VCT fund-raising has fallen sharply in recent years from £508m in 2006 to £318m in 2010 and only £25m has been raised so far this year amid concerns over a clampdown.
Chelsea Financial Services head of investment products Matthew Woodbridge says the move could even breathe new life into Aim VCTs, which have suffered under the restrictions.
He says another key improvement will be allowing companies to receive up to £10m of assisted funding in a year – a fivefold increase from £2m.
Woodbridge says: “VCTs and EIS have played an important part in bridging the finance gap faced by SMEs but particularly in the current conditions where banks are more concerned with improving their balance sheets than lending money to small businesses.

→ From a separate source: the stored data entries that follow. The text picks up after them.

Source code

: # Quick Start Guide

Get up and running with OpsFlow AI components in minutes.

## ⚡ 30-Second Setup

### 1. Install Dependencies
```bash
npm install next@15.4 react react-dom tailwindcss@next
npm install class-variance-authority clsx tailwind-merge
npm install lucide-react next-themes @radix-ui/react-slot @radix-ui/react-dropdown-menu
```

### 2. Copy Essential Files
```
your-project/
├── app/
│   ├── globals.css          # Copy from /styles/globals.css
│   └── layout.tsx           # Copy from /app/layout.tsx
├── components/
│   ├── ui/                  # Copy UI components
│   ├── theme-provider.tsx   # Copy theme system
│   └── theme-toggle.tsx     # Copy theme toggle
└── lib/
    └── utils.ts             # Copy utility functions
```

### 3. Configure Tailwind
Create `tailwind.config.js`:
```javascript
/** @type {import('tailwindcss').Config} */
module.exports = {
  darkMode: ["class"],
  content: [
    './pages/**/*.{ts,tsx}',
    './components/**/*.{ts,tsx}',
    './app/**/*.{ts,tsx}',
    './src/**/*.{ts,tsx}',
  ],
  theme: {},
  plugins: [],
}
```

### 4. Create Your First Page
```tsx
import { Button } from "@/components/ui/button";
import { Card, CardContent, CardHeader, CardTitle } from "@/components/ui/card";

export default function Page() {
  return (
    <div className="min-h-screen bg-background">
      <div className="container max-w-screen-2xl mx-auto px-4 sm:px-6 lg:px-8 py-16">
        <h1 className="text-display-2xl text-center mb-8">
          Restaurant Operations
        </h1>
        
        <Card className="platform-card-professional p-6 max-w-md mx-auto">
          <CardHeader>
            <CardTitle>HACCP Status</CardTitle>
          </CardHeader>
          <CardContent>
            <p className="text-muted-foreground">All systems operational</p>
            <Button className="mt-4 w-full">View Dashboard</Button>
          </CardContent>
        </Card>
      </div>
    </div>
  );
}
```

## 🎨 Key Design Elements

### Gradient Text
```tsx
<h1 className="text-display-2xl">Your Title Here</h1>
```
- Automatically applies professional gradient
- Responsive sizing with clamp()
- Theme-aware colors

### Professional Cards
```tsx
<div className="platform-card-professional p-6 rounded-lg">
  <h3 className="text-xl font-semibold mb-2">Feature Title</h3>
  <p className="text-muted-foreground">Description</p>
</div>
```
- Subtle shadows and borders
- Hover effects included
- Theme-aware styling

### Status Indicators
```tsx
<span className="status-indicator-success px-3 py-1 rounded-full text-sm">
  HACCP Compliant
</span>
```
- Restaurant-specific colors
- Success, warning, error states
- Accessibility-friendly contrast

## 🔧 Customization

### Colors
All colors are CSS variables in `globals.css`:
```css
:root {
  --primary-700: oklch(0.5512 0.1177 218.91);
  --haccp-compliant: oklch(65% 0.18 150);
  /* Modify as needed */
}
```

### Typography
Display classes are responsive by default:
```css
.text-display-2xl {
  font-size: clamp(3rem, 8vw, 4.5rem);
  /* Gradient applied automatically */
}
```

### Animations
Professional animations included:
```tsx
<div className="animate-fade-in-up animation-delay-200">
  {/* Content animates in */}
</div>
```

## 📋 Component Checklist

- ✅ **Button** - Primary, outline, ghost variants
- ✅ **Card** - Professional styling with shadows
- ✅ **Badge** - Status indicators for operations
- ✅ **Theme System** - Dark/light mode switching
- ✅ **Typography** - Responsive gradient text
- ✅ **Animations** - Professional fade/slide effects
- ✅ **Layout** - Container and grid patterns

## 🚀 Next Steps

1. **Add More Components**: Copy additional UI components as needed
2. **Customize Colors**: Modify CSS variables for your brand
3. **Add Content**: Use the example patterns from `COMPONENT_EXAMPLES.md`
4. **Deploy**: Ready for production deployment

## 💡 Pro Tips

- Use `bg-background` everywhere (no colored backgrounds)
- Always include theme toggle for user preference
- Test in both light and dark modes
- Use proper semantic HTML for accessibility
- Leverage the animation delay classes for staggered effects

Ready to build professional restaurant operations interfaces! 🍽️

This means they will continue to help bridge that gap.”
Hargreaves Lansdown investment manager Ben Yearsley says Osborne has secured the long-term future of VCTs. He says: “Sales will improve in the long term but the important thing to recognise is the advantages are being made for the genuine growth-orientated companies. I do not think we will go back to the times of £750m in sales simply because tax relief was at 40 per cent.”
Experts suggest the favourable treatment of EISs, notably raising the level of income tax relief from 20 to 30 per cent in April 2011 and doubling the annual EIS investment limit to £1m from April 2012 – compared with £200,000 for VCTs – may see them heavily outsell VCTs. There are fears that EIS may now attract the wrong type of investor.
Oxford Capital Partners investment director David Mott expects EIS investment volumes to soar by 300 per cent. Since 1994, EISs have raised £7bn, averaging around £388m a year.
MAC Consulting chief executive Mark Chilton agrees that EISs will see a surge in sales due to the increase in tax relief but warns that they are usually a riskier investment vehicle than VCTs.
He says: “Quite how this increased incentive for risk sits with the FSA’s concern over IFAs’ risk-profiling of clients is an interesting conundrum.
“I expect a wall of money to flow into VCTs until the deadline now that the existing regime has been supported in the Budget.”
As for the refocusing of VCTs, Albion Ventures managing director Patrick Reeve says it is a sensible move as a number of VCTs have been targeting investments that do not fill a policy need – essentially a business that could be covered by bank finance.
Reeve says there are some companies that could do with the help in this area. He says: “An example would be anaerobic digestion – the changing of waste food into energy – because that is a complex process that is also expensive. The banks are not lending but VCTs are beginning to.”